Data for review
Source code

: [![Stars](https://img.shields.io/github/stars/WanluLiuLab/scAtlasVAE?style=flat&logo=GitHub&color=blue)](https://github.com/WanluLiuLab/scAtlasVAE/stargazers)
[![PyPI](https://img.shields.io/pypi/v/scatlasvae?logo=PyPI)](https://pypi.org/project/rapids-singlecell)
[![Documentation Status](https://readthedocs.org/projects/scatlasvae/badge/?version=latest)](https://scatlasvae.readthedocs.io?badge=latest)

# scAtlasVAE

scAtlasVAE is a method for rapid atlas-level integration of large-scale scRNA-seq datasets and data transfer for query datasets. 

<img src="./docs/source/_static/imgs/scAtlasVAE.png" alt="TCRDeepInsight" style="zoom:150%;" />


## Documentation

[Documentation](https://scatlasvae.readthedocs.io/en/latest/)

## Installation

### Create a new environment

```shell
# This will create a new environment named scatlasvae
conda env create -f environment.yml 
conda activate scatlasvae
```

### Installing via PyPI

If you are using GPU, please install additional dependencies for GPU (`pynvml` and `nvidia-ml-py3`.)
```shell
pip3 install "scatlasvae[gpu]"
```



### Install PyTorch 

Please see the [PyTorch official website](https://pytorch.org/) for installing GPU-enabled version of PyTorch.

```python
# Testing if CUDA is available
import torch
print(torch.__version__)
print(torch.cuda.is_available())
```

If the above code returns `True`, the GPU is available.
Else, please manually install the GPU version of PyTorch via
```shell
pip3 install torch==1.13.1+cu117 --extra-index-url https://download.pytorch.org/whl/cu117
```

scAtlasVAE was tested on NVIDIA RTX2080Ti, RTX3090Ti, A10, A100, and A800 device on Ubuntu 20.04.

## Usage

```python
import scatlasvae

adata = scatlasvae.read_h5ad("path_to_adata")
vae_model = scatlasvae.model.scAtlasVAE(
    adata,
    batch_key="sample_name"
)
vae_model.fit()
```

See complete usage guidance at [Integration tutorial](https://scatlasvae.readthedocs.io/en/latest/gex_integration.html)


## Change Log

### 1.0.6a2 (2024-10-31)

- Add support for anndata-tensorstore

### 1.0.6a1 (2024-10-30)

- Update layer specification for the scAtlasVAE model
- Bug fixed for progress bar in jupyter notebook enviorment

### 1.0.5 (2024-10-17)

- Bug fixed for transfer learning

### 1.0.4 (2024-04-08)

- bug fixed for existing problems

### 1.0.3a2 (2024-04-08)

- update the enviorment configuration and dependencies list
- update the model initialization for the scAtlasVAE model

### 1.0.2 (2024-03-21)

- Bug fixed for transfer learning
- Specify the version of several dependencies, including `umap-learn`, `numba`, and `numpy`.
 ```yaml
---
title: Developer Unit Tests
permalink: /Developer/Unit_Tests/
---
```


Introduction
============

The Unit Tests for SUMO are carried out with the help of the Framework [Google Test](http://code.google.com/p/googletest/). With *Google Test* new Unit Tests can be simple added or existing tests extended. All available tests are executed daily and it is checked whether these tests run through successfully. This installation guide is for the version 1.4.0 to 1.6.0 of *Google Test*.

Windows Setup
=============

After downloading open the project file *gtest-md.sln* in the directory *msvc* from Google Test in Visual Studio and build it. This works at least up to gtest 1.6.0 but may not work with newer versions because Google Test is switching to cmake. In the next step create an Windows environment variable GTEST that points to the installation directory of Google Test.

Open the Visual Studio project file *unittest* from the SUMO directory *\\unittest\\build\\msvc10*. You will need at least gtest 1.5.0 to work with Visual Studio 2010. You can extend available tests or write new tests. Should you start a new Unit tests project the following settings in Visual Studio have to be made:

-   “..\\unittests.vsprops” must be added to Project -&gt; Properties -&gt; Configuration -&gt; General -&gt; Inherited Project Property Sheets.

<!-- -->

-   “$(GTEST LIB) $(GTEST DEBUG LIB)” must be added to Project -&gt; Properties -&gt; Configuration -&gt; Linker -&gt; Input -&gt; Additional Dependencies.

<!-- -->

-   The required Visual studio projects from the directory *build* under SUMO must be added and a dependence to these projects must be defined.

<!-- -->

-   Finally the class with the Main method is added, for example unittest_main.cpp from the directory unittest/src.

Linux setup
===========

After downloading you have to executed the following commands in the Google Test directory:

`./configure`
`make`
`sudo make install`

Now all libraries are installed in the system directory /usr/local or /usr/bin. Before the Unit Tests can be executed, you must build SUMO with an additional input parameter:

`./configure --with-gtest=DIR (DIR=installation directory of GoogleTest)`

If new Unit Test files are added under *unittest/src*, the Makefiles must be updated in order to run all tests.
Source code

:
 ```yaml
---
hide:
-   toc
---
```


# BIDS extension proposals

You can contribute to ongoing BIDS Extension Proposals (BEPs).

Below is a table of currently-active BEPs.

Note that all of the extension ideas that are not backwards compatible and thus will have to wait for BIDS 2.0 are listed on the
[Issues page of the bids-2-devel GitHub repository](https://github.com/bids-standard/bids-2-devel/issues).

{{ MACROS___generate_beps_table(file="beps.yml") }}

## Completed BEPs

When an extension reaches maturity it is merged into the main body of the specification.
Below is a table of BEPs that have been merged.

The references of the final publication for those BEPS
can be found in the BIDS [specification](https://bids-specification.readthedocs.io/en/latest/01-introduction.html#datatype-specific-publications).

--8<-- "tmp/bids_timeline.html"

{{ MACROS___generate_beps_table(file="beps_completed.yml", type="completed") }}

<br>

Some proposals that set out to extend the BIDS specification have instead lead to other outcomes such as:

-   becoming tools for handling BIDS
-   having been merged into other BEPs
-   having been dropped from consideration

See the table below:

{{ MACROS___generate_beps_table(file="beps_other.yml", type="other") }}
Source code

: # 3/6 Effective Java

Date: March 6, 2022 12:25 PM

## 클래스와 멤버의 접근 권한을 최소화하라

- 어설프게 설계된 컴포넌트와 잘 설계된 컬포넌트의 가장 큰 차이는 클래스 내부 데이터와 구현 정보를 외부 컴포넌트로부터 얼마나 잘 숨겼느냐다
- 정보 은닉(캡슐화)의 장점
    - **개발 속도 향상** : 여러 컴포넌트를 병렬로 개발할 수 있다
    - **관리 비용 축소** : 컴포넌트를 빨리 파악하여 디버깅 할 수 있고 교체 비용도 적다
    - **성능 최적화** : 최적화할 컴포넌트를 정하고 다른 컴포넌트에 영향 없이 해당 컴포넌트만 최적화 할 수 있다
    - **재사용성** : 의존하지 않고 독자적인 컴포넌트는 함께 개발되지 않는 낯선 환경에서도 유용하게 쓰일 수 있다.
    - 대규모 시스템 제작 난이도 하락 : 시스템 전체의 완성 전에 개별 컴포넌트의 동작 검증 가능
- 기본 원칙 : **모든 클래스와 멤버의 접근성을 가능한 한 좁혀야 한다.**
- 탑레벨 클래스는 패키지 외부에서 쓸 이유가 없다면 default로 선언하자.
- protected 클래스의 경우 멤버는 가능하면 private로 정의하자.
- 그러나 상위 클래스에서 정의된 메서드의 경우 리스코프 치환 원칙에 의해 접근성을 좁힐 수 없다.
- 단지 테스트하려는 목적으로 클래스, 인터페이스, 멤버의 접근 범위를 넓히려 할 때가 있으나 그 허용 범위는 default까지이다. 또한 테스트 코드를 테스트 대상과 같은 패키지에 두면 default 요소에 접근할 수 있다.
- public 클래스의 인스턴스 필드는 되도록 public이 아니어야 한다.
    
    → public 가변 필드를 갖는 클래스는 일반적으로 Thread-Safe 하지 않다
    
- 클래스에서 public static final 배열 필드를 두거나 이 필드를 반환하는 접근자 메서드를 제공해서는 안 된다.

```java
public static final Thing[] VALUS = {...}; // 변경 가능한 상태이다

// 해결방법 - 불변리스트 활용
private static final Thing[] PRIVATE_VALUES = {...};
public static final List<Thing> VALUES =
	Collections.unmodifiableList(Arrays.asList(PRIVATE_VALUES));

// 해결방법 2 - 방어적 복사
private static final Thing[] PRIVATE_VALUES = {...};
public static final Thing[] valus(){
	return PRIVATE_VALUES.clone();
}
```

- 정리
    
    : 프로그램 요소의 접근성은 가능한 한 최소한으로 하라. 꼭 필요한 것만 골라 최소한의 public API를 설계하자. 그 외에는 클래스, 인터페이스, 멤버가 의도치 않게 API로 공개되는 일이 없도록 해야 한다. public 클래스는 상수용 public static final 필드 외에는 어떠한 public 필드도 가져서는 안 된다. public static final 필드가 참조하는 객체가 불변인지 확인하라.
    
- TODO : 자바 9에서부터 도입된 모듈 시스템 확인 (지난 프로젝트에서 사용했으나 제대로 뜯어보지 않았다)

Brief
The reply should hold only the lines of the listing above starting at the line containing "You can contribute" and ending at the line containing "Note that all", exactly as written.

Your response
You can contribute to ongoing BIDS Extension Proposals (BEPs).

Below is a table of currently-active BEPs.

Note that all of the extension ideas that are not backwards compatible and thus will have to wait for BIDS 2.0 are listed on the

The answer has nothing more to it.